Muñecas rotas

Intento explicarle a mi hija cuál es la tarea de un editor, para qué sirve lo que hace un editor, y de repente surgen esas dos palabras. Muñecas. Rotas. Me viene a la cabeza la expresión muñecas rotas y con ella un cuento, con ella una invención para ser narrada, para ser leída, para ser escuchada. Y se lo cuento, se lo narro, se lo relato.

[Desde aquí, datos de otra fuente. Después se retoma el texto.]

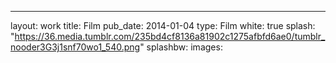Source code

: ---
layout: work
title: Film
pub_date: 2014-01-04
type: Film
white: true
splash: "https://36.media.tumblr.com/235bd4cf8136a81902c1275afbfd6ae0/tumblr_nooder3G3j1snf70wo1_540.png"
splashbw: 
images: 

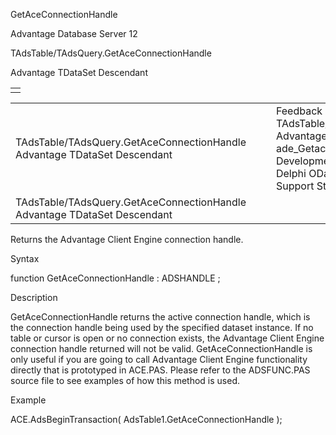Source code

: GetAceConnectionHandle




Advantage Database Server 12  

TAdsTable/TAdsQuery.GetAceConnectionHandle

Advantage TDataSet Descendant

|  |
| --- |
|  |

|  |  |  |  |  |
| --- | --- | --- | --- | --- |
| TAdsTable/TAdsQuery.GetAceConnectionHandle  Advantage TDataSet Descendant |  |  | Feedback on: Advantage Database Server 12 - TAdsTable/TAdsQuery.GetAceConnectionHandle Advantage TDataSet Descendant ade\_Getaceconnectionhandle Advantage Web Development > Advantage Delphi OData Client > Delphi OData Components > TODataSet / Dear Support Staff, |  |
| TAdsTable/TAdsQuery.GetAceConnectionHandle  Advantage TDataSet Descendant |  |  |  |  |

Returns the Advantage Client Engine connection handle.

Syntax

function GetAceConnectionHandle : ADSHANDLE ;

Description

GetAceConnectionHandle returns the active connection handle, which is the connection handle being used by the specified dataset instance. If no table or cursor is open or no connection exists, the Advantage Client Engine connection handle returned will not be valid. GetAceConnectionHandle is only useful if you are going to call Advantage Client Engine functionality directly that is prototyped in ACE.PAS. Please refer to the ADSFUNC.PAS source file to see examples of how this method is used.

Example

ACE.AdsBeginTransaction( AdsTable1.GetAceConnectionHandle );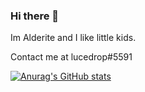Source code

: ### Hi there 👋

Im Alderite and I like little kids.

Contact me at lucedrop#5591

[![Anurag's GitHub stats](https://github-readme-stats.vercel.app/api?username=alderite)](https://github.com/anuraghazra/github-readme-stats)



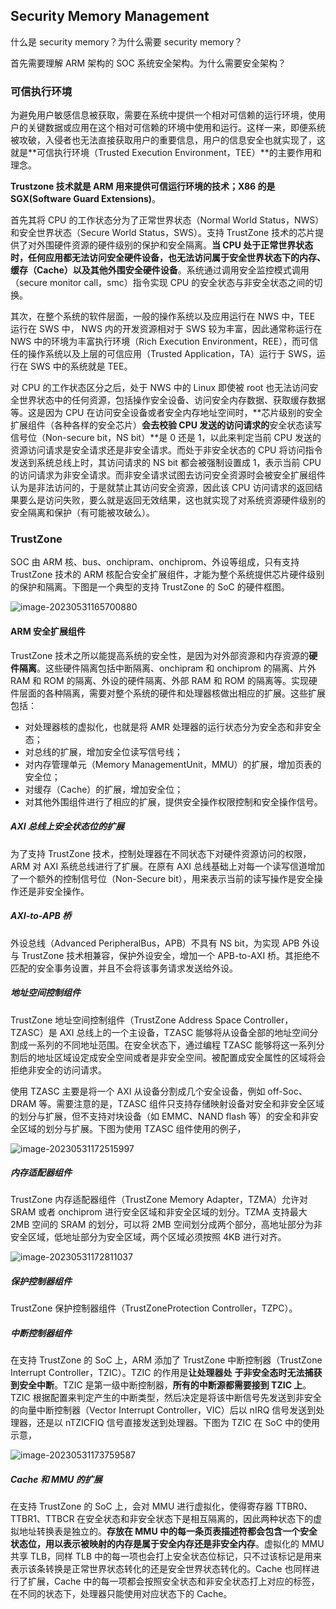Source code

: ## Security Memory Management

什么是 security memory？为什么需要 security memory？

首先需要理解 ARM 架构的 SOC 系统安全架构。为什么需要安全架构？

### 可信执行环境

为避免用户敏感信息被获取，需要在系统中提供一个相对可信赖的运行环境，使用户的关键数据或应用在这个相对可信赖的环境中使用和运行。这样一来，即便系统被攻破，入侵者也无法直接获取用户的重要信息，用户的信息安全也就实现了，这就是**可信执行环境（Trusted Execution Environment，TEE）**的主要作用和理念。

**Trustzone 技术就是 ARM 用来提供可信运行环境的技术；X86 的是 SGX(Software Guard Extensions)**。

首先其将 CPU 的工作状态分为了正常世界状态（Normal World Status，NWS）和安全世界状态（Secure World Status，SWS）。支持 TrustZone 技术的芯片提供了对外围硬件资源的硬件级别的保护和安全隔离。**当 CPU 处于正常世界状态时，任何应用都无法访问安全硬件设备，也无法访问属于安全世界状态下的内存、缓存（Cache）以及其他外围安全硬件设备**。系统通过调用安全监控模式调用（secure
monitor call，smc）指令实现 CPU 的安全状态与非安全状态之间的切换。

其次，在整个系统的软件层面，一般的操作系统以及应用运行在 NWS 中，TEE 运行在 SWS 中， NWS 内的开发资源相对于 SWS 较为丰富，因此通常称运行在 NWS 中的环境为丰富执行环境（Rich Execution Environment，REE），而可信任的操作系统以及上层的可信应用（Trusted Application，TA）运行于 SWS，运行在 SWS 中的系统就是 TEE。

对 CPU 的工作状态区分之后，处于 NWS 中的 Linux 即使被 root 也无法访问安全世界状态中的任何资源，包括操作安全设备、访问安全内存数据、获取缓存数据等。这是因为 CPU 在访问安全设备或者安全内存地址空间时，**芯片级别的安全扩展组件（各种各样的安全芯片）**会去校验 CPU 发送的访问请求的**安全状态读写信号位（Non-secure bit，NS bit）**是 0 还是 1，以此来判定当前 CPU 发送的资源访问请求是安全请求还是非安全请求。而处于非安全状态的 CPU 将访问指令发送到系统总线上时，其访问请求的 NS bit 都会被强制设置成 1，表示当前 CPU 的访问请求为非安全请求。而非安全请求试图去访问安全资源时会被安全扩展组件认为是非法访问的，于是就禁止其访问安全资源，因此该 CPU 访问请求的返回结果要么是访问失败，要么就是返回无效结果，这也就实现了对系统资源硬件级别的安全隔离和保护（有可能被攻破么）。

### TrustZone

SOC 由 ARM 核、bus、onchipram、onchiprom、外设等组成，只有支持 TrustZone 技术的 ARM 核配合安全扩展组件，才能为整个系统提供芯片硬件级别的保护和隔离。下图是一个典型的支持 TrustZone 的 SoC 的硬件框图。

![image-20230531165700880](D:\gitlab\UtopianFuture.github.io\image\ARM-SOC.png)

#### ARM 安全扩展组件

TrustZone 技术之所以能提高系统的安全性，是因为对外部资源和内存资源的**硬件隔离**。这些硬件隔离包括中断隔离、onchipram 和 onchiprom 的隔离、片外 RAM 和 ROM 的隔离、外设的硬件隔离、外部 RAM 和 ROM 的隔离等。实现硬件层面的各种隔离，需要对整个系统的硬件和处理器核做出相应的扩展。这些扩展包括：

- 对处理器核的虚拟化，也就是将 AMR 处理器的运行状态分为安全态和非安全态；
- 对总线的扩展，增加安全位读写信号线；
- 对内存管理单元（Memory ManagementUnit，MMU）的扩展，增加页表的安全位；
- 对缓存（Cache）的扩展，增加安全位；
- 对其他外围组件进行了相应的扩展，提供安全操作权限控制和安全操作信号。

##### AXI 总线上安全状态位的扩展

为了支持 TrustZone 技术，控制处理器在不同状态下对硬件资源访问的权限，ARM 对 AXI 系统总线进行了扩展。在原有 AXI 总线基础上对每一个读写信道增加了一个额外的控制信号位（Non-Secure bit），用来表示当前的读写操作是安全操作还是非安全操作。

##### AXI-to-APB 桥

外设总线（Advanced PeripheralBus，APB）不具有 NS bit，为实现 APB 外设与 TrustZone 技术相兼容，保护外设安全，增加一个 APB-to-AXI 桥。其拒绝不匹配的安全事务设置，并且不会将该事务请求发送给外设。

##### 地址空间控制组件

TrustZone 地址空间控制组件（TrustZone Address Space Controller，TZASC）是 AXI 总线上的一个主设备，TZASC 能够将从设备全部的地址空间分割成一系列的不同地址范围。在安全状态下，通过编程 TZASC 能够将这一系列分割后的地址区域设定成安全空间或者是非安全空间。被配置成安全属性的区域将会拒绝非安全的访问请求。

使用 TZASC 主要是将一个 AXI 从设备分割成几个安全设备，例如 off-Soc、DRAM 等。需要注意的是，TZASC 组件只支持存储映射设备对安全和非安全区域的划分与扩展，但不支持对块设备（如 EMMC、NAND flash 等）的安全和非安全区域的划分与扩展。下图为使用 TZASC 组件使用的例子，

![image-20230531172515997](D:\gitlab\UtopianFuture.github.io\image\TZSAC.png)

##### 内存适配器组件

TrustZone 内存适配器组件（TrustZone Memory Adapter，TZMA）允许对 SRAM 或者 onchiprom 进行安全区域和非安全区域的划分。TZMA 支持最大 2MB 空间的 SRAM 的划分，可以将 2MB 空间划分成两个部分，高地址部分为非安全区域，低地址部分为安全区域，两个区域必须按照 4KB 进行对齐。

![image-20230531172811037](D:\gitlab\UtopianFuture.github.io\image\TZMA.png)

##### 保护控制器组件

TrustZone 保护控制器组件（TrustZoneProtection Controller，TZPC）。

##### 中断控制器组件

在支持 TrustZone 的 SoC 上，ARM 添加了 TrustZone 中断控制器（TrustZone Interrupt Controller，TZIC）。TZIC 的作用是**让处理器处**
**于非安全态时无法捕获到安全中断**。TZIC 是第一级中断控制器，**所有的中断源都需要接到 TZIC 上**。TZIC 根据配置来判定产生的中断类型，然后决定是将该中断信号先发送到非安全的向量中断控制器（Vector Interrupt Controller，VIC）后以 nIRQ 信号发送到处理器，还是以 nTZICFIQ 信号直接发送到处理器。下图为 TZIC 在 SoC 中的使用示意，

![image-20230531173759587](D:\gitlab\UtopianFuture.github.io\image\TZIC.png)

##### Cache 和 MMU 的扩展

在支持 TrustZone 的 SoC 上，会对 MMU 进行虚拟化，使得寄存器 TTBR0、TTBR1、TTBCR 在安全状态和非安全状态下是相互隔离的，因此两种状态下的虚拟地址转换表是独立的。**存放在 MMU 中的每一条页表描述符都会包含一个安全状态位，用以表示被映射的内存是属于安全内存还是非安全内存**。虚拟化的 MMU 共享 TLB，同样 TLB 中的每一项也会打上安全状态位标记，只不过该标记是用来表示该条转换是正常世界状态转化的还是安全世界状态转化的。Cache 也同样进行了扩展，Cache 中的每一项都会按照安全状态和非安全状态打上对应的标签，在不同的状态下，处理器只能使用对应状态下的 Cache。
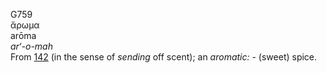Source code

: <body>
  <p>G759<br>  ἄρωμα  <br> arōma  <br><i>ar‘-o-mah </i><br>From <a href="g0142.htm">142</a> (in the sense of <i>sending</i> off scent); an <i>aromatic:</i> - (sweet) spice.<br></p>
 </body>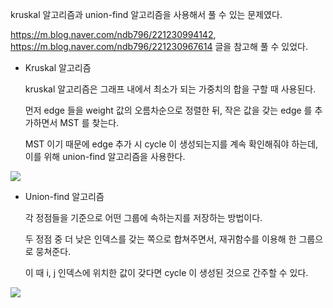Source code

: kruskal 알고리즘과 union-find 알고리즘을 사용해서 풀 수 있는 문제였다.

https://m.blog.naver.com/ndb796/221230994142, https://m.blog.naver.com/ndb796/221230967614 글을 참고해 풀 수 있었다.

- Kruskal 알고리즘

    kruskal 알고리즘은 그래프 내에서 최소가 되는 가중치의 합을 구할 때 사용된다. 

    먼저 edge 들을 weight 값의 오름차순으로 정렬한 뒤, 작은 값을 갖는 edge 를 추가하면서 MST 를 찾는다.

    MST 이기 때문에 edge 추가 시 cycle 이 생성되는지를 계속 확인해줘야 하는데, 이를 위해 union-find 알고리즘을 사용한다.

<img src="https://user-images.githubusercontent.com/17774927/155876047-2997ff3e-c5d5-4e11-989b-0d3c794ddbdb.png">


- Union-find 알고리즘

    각 정점들을 기준으로 어떤 그룹에 속하는지를 저장하는 방법이다.

    두 정점 중 더 낮은 인덱스를 갖는 쪽으로 합쳐주면서, 재귀함수를 이용해 한 그룹으로 뭉쳐준다.

    이 때 i, j 인덱스에 위치한 값이 갖다면 cycle 이 생성된 것으로 간주할 수 있다.

<img src="https://user-images.githubusercontent.com/17774927/155876187-d9e792a8-532a-47a5-a92e-8a1f23fef935.png">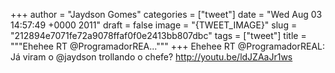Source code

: 
+++
author = "Jaydson Gomes"
categories = ["tweet"]
date = "Wed Aug 03 14:57:49 +0000 2011"
draft = false
image = "{TWEET_IMAGE}"
slug = "212894e7071fe72a9078ffaf0f0e2413bb807dbc"
tags = ["tweet"]
title = """Ehehee RT @ProgramadorREA..."""
+++
Ehehee RT @ProgramadorREAL: Já viram o @jaydson trollando o chefe? http://youtu.be/ldJZAaJr1ws

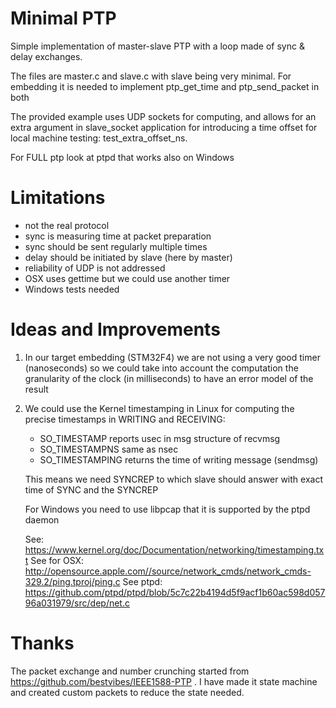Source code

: 
Minimal PTP
===========

Simple implementation of master-slave PTP with a loop made of sync & delay exchanges.

The files are master.c and slave.c with slave being very minimal. For embedding it is needed to implement ptp_get_time and ptp_send_packet in both

The provided example uses UDP sockets for computing, and allows for an extra argument in slave_socket application for introducing a time offset for local machine testing: test_extra_offset_ns.

For FULL ptp look at ptpd that works also on Windows

Limitations
===========
- not the real protocol
- sync is measuring time at packet preparation
- sync should be sent regularly multiple times
- delay should be initiated by slave (here by master)
- reliability of UDP is not addressed
- OSX uses gettime but we could use another timer
- Windows tests needed

Ideas and Improvements
======================
1) In our target embedding (STM32F4) we are not using a very good timer (nanoseconds) so we could take into account the computation the granularity of the clock (in milliseconds) to have an error model of the result

2) We could use the Kernel timestamping in Linux for computing the precise timestamps in WRITING and RECEIVING:
	- SO_TIMESTAMP reports usec in msg structure of recvmsg
	- SO_TIMESTAMPNS same as nsec
	- SO_TIMESTAMPING returns the time of writing message (sendmsg)

	This means we need SYNCREP to which slave should answer with exact time of SYNC and the SYNCREP

	For Windows you need to use libpcap that it is supported by the ptpd daemon

	See: https://www.kernel.org/doc/Documentation/networking/timestamping.txt
	See for OSX: http://opensource.apple.com//source/network_cmds/network_cmds-329.2/ping.tproj/ping.c
	See ptpd: https://github.com/ptpd/ptpd/blob/5c7c22b4194d5f9acf1b60ac598d05796a031979/src/dep/net.c 
	
Thanks
======
The packet exchange and number crunching started from https://github.com/bestvibes/IEEE1588-PTP . I have made it state machine and created custom packets to reduce the state needed.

Imagínate, le digo, que papi recibe un proyecto de posible libro del que dice el autor que es una novela que se llama Muñecas rotas y de la que cuenta en otro documento de qué va. Imagínate que en ese otro documento que papi lee antes de enfrascarse en ojear la novela, el autor, el novelista que quiere que papi le publique su libro, bueno, su texto que todavía no es un libro, imagínate, te digo que en él explica ese escritor que su obra trata de unas niñas que crecen hermosas y pensando en cuando sean mayores y se convierta una de ellas en bailarina, otra en actriz y la otra en maestra, que en ese posible futuro libro vemos cómo esas niñas crecen y ven torcerse uno a uno sus sueños hasta dejarlas convertidas en muñecas rotas, en mujeres sin alma ni aprecio por lo excelente, por la dicha.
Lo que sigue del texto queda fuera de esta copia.